Pek Sikorski put her hands over her face.

*   *   *

They told Pek Voratur, deep in his personal rooms with his ailing wife Alu, his children, and an elderly cousin. Pek Sikorski told him the reality she had unfolded, the untrue reality, that the Terrans had seen a great living rock die in the Neury Mountains. Pek Voratur listened carefully, and Enli saw relief spread over his fleshy, well-oiled face. Here was something he could understand. A sacred rock, created by the First Flower—and what could the First Flower not create, having created the World? A sacred rock, now dead as all living things must die, and so the perfume of shared reality gone.

“Yes, we must get sunflashers to tell everyone on World. Yes, yes. I will see to it. Pek Treenifil!” he bellowed for his household steward.

“Shared reality will be gone forever?” Alu Pek Voratur asked falteringly from her sickbed.

“Yes,” Pek Sikorski said, and Alu Pek Voratur pulled the blanket over her face.

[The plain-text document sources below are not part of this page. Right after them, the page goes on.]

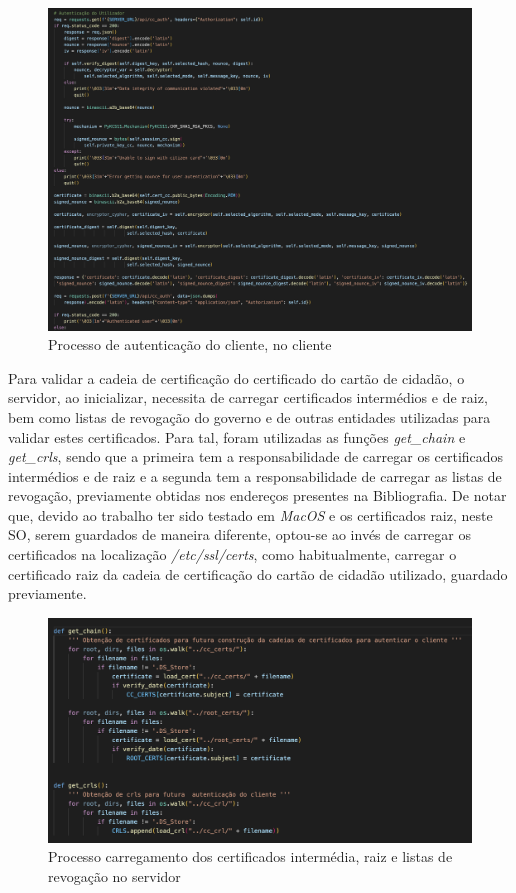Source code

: \documentclass[10pt,english]{article}
\begin{document}
\begin{figure}[!h]
        \centering
        \includegraphics[width=\textwidth]{images/cc_auth_client.png}
        \caption{Processo de autenticação do cliente, no cliente}
\end{figure}

\clearpage

\par Para validar a cadeia de certificação do certificado do cartão de cidadão, o servidor, ao inicializar, necessita de carregar certificados intermédios e de raiz, bem como listas de revogação do governo e de outras entidades utilizadas para validar estes certificados. Para tal, foram utilizadas as funções \textit{get\_chain} e \textit{get\_crls}, sendo que a primeira tem a responsabilidade de carregar os certificados intermédios e de raiz e a segunda tem a responsabilidade de carregar as listas de revogação, previamente obtidas nos endereços presentes na Bibliografia. De notar que, devido ao trabalho ter sido testado em \textit{MacOS} e os certificados raiz, neste SO, serem guardados de maneira diferente, optou-se ao invés de carregar os certificados na localização \textit{/etc/ssl/certs}, como habitualmente, carregar o certificado raiz da cadeia de certificação do cartão de cidadão utilizado, guardado previamente.

\begin{figure}[!h]
        \centering
        \includegraphics[width=\textwidth]{images/get_chain_get_crl.png}
        \caption{Processo carregamento dos certificados intermédia, raiz e listas de revogação no servidor}
\end{figure}
\end{document}
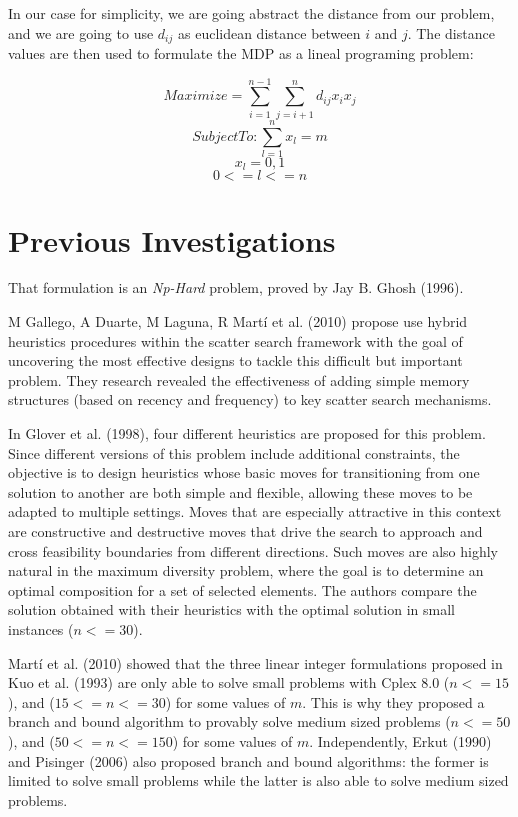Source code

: \documentclass{ci5652}
\begin{document}
In our case for simplicity, we are going abstract the distance from our problem, and we are going to use {$d_{ij}$} as euclidean distance between {$i$} and {$j$}. The distance values are
then used to formulate the MDP as a lineal programing problem:

\[ Maximize  =  \sum_{i=1}^{n-1} \sum_{j=i+1}^{n} d_{ij}  x_{i}  x_{j} \]
\[ Subject To:     \sum_{l=1}^{n} x_{l} = m \]
\[  x_{l}  = 0,1  \]
\[ 0 <= l <= n \]

\section{Previous Investigations}

That formulation is an \textit{Np-Hard}  problem, proved by Jay B. Ghosh (1996).

M Gallego, A Duarte, M Laguna, R Martí et al. (2010) propose use hybrid heuristics procedures within the
scatter search framework with the goal of uncovering the most effective designs to tackle
this difficult but important problem. They research revealed the effectiveness of adding
simple memory structures (based on recency and frequency) to key scatter search
mechanisms. ~\cite{so2005}

In Glover et al. (1998), four different heuristics are proposed for this problem. Since different versions of this problem include additional constraints, the objective is to design heuristics whose basic moves for transitioning from one solution to another are both simple and flexible, allowing these moves to be adapted to multiple settings. Moves that are especially attractive in this context are constructive and destructive moves that drive the search to approach and cross feasibility boundaries from different directions. Such moves are also highly natural in the maximum diversity problem, where the goal is to determine an optimal composition for a set of selected elements. The authors compare the solution obtained with their heuristics with the optimal solution in small instances ({$n<=30$}).

Martí et al. (2010) showed that the three linear integer formulations proposed in Kuo et
al. (1993) are only able to solve small problems with Cplex 8.0 ({$n <= 15$}), and ({$15 <= n <= 30$})
for some values of {$m$}. This is why they proposed a branch and bound algorithm to
provably solve medium sized problems ({$n <= 50$}), and ({$50 <= n <= 150$}) for some values of {$m$}.
Independently, Erkut (1990) and Pisinger (2006) also proposed branch and bound
algorithms: the former is limited to solve small problems while the latter is also able to
solve medium sized problems.
\end{document}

It proved difficult to find a sunflasher; they, too, cowered in their homes. The village had come to a standstill. No cookfires in the communal hearths, no herders with their jikib, no children racing between bicycle sheds and gardens. But eventually Pek Voratur, walking fearlessly through the stillness, found a sunflasher prostrate before his flower altar.

The sunflasher towers averaged seven cellib apart, circling all of World at the equator, where its principal landmass lay. The towers were constantly staffed on all sunny days. If the weather cooperated, any message could travel halfway around World from dawn to sunset, and all the way around the next day. Branch towers spread to the north and south, after which bicycle messengers took the information to remote villages. Although it was seldom used all at once, the whole sunflasher system could reach everyone on World. Reluctantly, the Gofkit Jemloe sunflasher mounted his bicycle and rode to his tower, set on the highest hill some distance away. Later, Enli and Voratur and Pek Sikorski saw the bright glints from his tilting mirror. Over and over the message glinted. Later still, the sunflasher rode back to Gofkit Jemloe.

“Pek Voratur, there is no answer. The other sunflashers have abandoned their towers, too. I cannot share anything with anybody.”

Enli, Pek Voratur, and Pek Sikorski looked at each other. Silently they made their way back to the Voratur household.

The gate servant was not at her post. Someone had broken the delicate wood carving on the gate: smashed it to pieces, senselessly, in rage.

“So it starts,” Pek Sikorski said wearily in Terran. Pek Voratur looked at her blankly, but Enli realized, in grief, that she knew what Pek Sikorski meant.

*   *   *

Then, next morning, it was over.

Enli was the first awake, very early, heavy-eyed from poor sleep. There was a foul taste in her mouth. She had slept in Voratur’s personal room, along with many others. Pek Voratur seemed to have decided, since the smashing of his gate, that it was better to have many people around him who would not smash anything. Thirty householders crowded together in pallets on the floor. She staggered from the room out to the piss closet off the garden and made her morning stream.

A man waited outside the piss closet for his turn. Enli didn’t recognize him; he wasn’t one of the people who’d spent the night in Pek Voratur’s room. In fact, he didn’t wear the tunic of the Voratur household at all. His hands were rough. A laborer who did not belong here.